GIVEN INFORMATION:
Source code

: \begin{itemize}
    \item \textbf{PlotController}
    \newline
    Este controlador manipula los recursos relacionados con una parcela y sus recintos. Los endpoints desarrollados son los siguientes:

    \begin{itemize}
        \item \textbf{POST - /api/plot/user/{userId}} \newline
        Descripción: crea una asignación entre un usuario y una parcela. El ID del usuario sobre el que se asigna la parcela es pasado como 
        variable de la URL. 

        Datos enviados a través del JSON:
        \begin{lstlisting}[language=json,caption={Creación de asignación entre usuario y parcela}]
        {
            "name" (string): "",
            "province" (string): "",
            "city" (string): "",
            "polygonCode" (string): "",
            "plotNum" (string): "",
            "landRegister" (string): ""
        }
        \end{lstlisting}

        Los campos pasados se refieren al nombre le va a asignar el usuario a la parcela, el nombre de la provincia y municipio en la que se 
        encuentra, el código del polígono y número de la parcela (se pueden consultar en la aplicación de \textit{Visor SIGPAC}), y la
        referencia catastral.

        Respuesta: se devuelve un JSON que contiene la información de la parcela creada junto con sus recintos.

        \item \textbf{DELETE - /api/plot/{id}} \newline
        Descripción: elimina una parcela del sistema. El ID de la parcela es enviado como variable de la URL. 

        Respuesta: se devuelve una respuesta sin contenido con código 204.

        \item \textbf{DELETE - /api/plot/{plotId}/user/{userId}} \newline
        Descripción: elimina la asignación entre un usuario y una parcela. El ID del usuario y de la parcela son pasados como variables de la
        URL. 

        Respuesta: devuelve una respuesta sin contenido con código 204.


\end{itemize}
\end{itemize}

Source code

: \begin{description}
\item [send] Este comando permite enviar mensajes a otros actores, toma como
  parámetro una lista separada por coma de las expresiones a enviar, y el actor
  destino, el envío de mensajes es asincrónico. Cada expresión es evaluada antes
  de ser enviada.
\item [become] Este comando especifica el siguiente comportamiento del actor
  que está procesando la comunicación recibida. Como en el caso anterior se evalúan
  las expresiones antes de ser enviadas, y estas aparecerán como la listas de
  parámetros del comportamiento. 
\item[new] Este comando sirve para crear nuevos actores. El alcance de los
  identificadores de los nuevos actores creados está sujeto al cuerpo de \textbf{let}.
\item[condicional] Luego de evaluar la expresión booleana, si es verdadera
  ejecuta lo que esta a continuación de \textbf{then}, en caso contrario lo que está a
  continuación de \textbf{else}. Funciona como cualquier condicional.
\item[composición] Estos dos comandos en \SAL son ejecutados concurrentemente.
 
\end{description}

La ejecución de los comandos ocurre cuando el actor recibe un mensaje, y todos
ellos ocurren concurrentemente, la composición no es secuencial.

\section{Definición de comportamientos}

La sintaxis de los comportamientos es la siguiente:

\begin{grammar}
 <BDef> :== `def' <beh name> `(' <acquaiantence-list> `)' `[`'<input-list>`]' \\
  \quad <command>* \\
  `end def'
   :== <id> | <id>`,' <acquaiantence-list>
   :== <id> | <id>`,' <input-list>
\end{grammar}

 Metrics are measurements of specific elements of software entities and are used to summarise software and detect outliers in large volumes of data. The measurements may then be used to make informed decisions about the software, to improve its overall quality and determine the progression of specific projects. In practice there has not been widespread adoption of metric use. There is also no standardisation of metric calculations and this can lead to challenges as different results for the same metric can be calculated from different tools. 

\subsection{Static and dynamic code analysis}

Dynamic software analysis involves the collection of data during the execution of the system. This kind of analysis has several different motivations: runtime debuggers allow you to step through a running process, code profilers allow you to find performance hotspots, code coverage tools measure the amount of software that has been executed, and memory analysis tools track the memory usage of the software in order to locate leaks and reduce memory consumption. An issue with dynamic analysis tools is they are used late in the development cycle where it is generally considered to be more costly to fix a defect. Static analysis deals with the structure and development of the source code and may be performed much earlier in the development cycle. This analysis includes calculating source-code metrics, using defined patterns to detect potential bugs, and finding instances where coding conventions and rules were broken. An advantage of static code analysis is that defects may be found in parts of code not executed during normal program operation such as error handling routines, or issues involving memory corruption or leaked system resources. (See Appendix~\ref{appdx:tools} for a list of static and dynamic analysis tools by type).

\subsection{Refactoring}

==

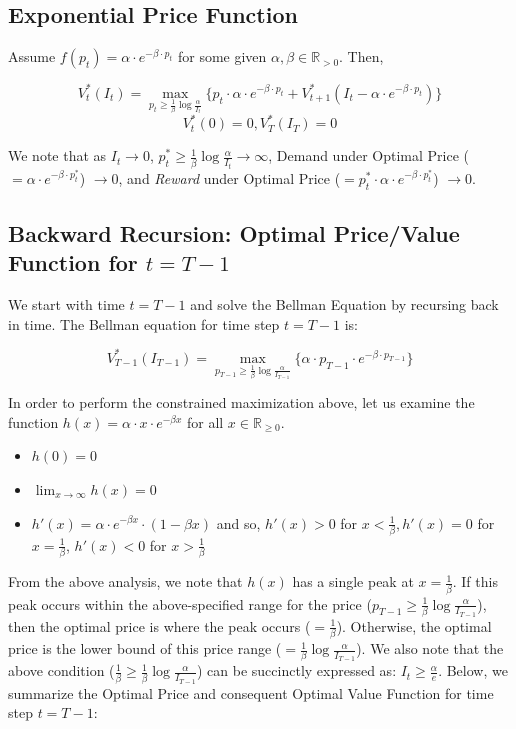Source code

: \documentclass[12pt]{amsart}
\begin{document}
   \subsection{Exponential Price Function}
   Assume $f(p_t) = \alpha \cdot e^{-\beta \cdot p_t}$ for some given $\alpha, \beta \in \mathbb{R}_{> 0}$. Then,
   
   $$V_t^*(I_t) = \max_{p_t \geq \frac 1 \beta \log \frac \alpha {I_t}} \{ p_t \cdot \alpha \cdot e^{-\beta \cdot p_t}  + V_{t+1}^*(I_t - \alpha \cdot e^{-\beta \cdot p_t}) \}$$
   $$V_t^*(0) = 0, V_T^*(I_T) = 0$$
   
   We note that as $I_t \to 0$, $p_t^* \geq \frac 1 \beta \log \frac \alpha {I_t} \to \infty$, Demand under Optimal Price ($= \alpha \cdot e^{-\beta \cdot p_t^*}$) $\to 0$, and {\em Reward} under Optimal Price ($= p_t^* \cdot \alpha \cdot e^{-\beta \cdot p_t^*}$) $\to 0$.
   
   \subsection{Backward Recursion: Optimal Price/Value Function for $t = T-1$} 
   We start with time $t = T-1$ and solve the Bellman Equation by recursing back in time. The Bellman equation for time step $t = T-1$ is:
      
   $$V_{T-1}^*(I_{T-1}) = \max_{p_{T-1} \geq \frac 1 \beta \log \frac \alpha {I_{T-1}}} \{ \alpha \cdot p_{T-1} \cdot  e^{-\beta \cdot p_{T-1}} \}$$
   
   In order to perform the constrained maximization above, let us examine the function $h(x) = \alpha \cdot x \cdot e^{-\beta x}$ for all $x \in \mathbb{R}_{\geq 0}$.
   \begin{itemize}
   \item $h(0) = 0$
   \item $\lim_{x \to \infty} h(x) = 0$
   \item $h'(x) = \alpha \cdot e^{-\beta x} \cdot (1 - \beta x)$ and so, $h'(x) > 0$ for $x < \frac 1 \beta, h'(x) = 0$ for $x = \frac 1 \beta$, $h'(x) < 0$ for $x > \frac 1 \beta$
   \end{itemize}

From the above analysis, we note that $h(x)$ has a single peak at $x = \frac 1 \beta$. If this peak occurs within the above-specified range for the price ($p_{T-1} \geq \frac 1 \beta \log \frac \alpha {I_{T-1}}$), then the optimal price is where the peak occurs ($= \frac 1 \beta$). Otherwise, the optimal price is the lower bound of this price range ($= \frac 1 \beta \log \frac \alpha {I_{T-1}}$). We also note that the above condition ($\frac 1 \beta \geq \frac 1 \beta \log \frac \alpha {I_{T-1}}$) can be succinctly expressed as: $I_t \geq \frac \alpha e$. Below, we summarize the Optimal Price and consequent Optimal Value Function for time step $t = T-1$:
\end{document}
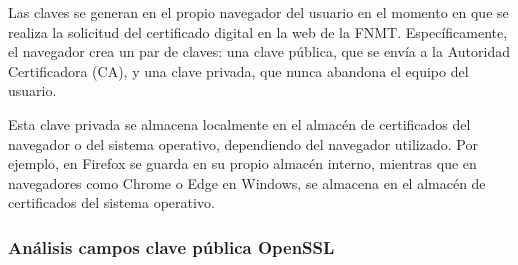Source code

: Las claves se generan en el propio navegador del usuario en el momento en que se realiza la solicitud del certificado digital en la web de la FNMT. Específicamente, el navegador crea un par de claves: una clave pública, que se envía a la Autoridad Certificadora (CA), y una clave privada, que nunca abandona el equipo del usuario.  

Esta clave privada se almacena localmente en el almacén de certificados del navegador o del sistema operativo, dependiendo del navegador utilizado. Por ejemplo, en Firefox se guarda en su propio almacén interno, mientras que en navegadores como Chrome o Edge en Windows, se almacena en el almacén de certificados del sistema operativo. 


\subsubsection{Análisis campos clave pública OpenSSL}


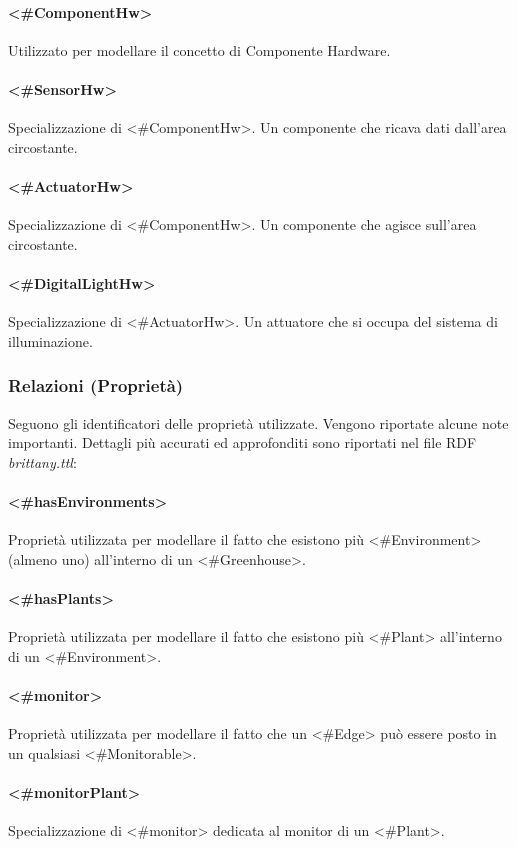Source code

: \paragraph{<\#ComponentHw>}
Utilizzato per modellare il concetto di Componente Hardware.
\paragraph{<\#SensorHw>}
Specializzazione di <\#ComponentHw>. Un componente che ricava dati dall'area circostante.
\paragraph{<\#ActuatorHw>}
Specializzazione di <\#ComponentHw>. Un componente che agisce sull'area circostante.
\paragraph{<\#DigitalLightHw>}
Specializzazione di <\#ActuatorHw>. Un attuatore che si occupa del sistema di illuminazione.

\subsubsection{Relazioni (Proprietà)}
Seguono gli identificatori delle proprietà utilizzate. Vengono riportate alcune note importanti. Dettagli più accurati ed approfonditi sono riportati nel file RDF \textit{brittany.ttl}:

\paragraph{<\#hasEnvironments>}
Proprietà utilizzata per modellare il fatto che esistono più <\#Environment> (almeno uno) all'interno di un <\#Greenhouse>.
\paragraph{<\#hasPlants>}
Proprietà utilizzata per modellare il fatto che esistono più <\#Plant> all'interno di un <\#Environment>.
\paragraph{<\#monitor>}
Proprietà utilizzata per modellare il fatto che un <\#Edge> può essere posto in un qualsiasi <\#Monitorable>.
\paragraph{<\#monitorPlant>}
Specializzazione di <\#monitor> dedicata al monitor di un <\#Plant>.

* * *

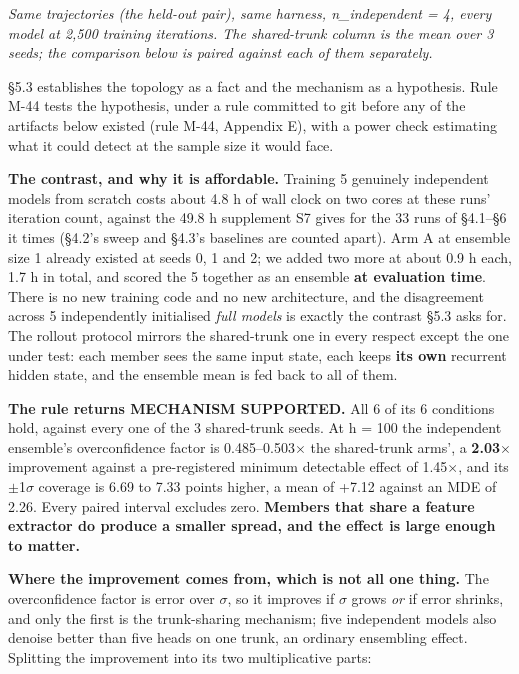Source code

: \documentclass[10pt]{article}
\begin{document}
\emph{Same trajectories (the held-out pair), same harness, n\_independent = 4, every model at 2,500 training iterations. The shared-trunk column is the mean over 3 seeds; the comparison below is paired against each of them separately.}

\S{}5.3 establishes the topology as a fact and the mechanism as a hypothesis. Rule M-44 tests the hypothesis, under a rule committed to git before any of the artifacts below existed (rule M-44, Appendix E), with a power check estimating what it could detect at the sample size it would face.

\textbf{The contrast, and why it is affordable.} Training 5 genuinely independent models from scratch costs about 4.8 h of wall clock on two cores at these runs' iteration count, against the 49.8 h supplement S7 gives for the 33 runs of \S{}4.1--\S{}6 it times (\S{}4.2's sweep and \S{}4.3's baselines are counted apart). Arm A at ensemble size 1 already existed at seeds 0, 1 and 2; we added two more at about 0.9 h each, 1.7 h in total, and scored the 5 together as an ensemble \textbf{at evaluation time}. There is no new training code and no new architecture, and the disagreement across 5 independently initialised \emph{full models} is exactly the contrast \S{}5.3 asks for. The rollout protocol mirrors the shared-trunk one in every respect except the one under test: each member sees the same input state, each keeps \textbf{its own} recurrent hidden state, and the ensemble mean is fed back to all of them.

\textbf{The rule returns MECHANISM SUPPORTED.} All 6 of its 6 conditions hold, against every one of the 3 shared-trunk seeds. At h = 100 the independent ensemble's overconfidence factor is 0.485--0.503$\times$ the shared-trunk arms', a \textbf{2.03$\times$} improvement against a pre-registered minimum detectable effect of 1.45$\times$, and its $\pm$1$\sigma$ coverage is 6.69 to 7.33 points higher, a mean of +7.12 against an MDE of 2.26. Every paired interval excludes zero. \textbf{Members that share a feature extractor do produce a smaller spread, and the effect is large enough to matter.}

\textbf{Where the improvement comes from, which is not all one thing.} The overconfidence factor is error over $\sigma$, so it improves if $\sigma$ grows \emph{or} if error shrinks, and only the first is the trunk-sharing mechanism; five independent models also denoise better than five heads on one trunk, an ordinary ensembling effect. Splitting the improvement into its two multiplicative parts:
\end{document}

ABOUT THIS TASK: Output exactly one stretch of the listing: from the line containing "Datos enviados a" through the line containing "ejecuta lo que", both end lines included.

OUTPUT OF THE TASK:
        Datos enviados a través del JSON:
        \begin{lstlisting}[language=json,caption={Creación de asignación entre usuario y parcela}]
        {
            "name" (string): "",
            "province" (string): "",
            "city" (string): "",
            "polygonCode" (string): "",
            "plotNum" (string): "",
            "landRegister" (string): ""
        }
        \end{lstlisting}

        Los campos pasados se refieren al nombre le va a asignar el usuario a la parcela, el nombre de la provincia y municipio en la que se 
        encuentra, el código del polígono y número de la parcela (se pueden consultar en la aplicación de \textit{Visor SIGPAC}), y la
        referencia catastral.

        Respuesta: se devuelve un JSON que contiene la información de la parcela creada junto con sus recintos.

        \item \textbf{DELETE - /api/plot/{id}} \newline
        Descripción: elimina una parcela del sistema. El ID de la parcela es enviado como variable de la URL. 

        Respuesta: se devuelve una respuesta sin contenido con código 204.

        \item \textbf{DELETE - /api/plot/{plotId}/user/{userId}} \newline
        Descripción: elimina la asignación entre un usuario y una parcela. El ID del usuario y de la parcela son pasados como variables de la
        URL. 

        Respuesta: devuelve una respuesta sin contenido con código 204.


\end{itemize}
\end{itemize}

Source code

: \begin{description}
\item [send] Este comando permite enviar mensajes a otros actores, toma como
  parámetro una lista separada por coma de las expresiones a enviar, y el actor
  destino, el envío de mensajes es asincrónico. Cada expresión es evaluada antes
  de ser enviada.
\item [become] Este comando especifica el siguiente comportamiento del actor
  que está procesando la comunicación recibida. Como en el caso anterior se evalúan
  las expresiones antes de ser enviadas, y estas aparecerán como la listas de
  parámetros del comportamiento. 
\item[new] Este comando sirve para crear nuevos actores. El alcance de los
  identificadores de los nuevos actores creados está sujeto al cuerpo de \textbf{let}.
\item[condicional] Luego de evaluar la expresión booleana, si es verdadera
  ejecuta lo que esta a continuación de \textbf{then}, en caso contrario lo que está a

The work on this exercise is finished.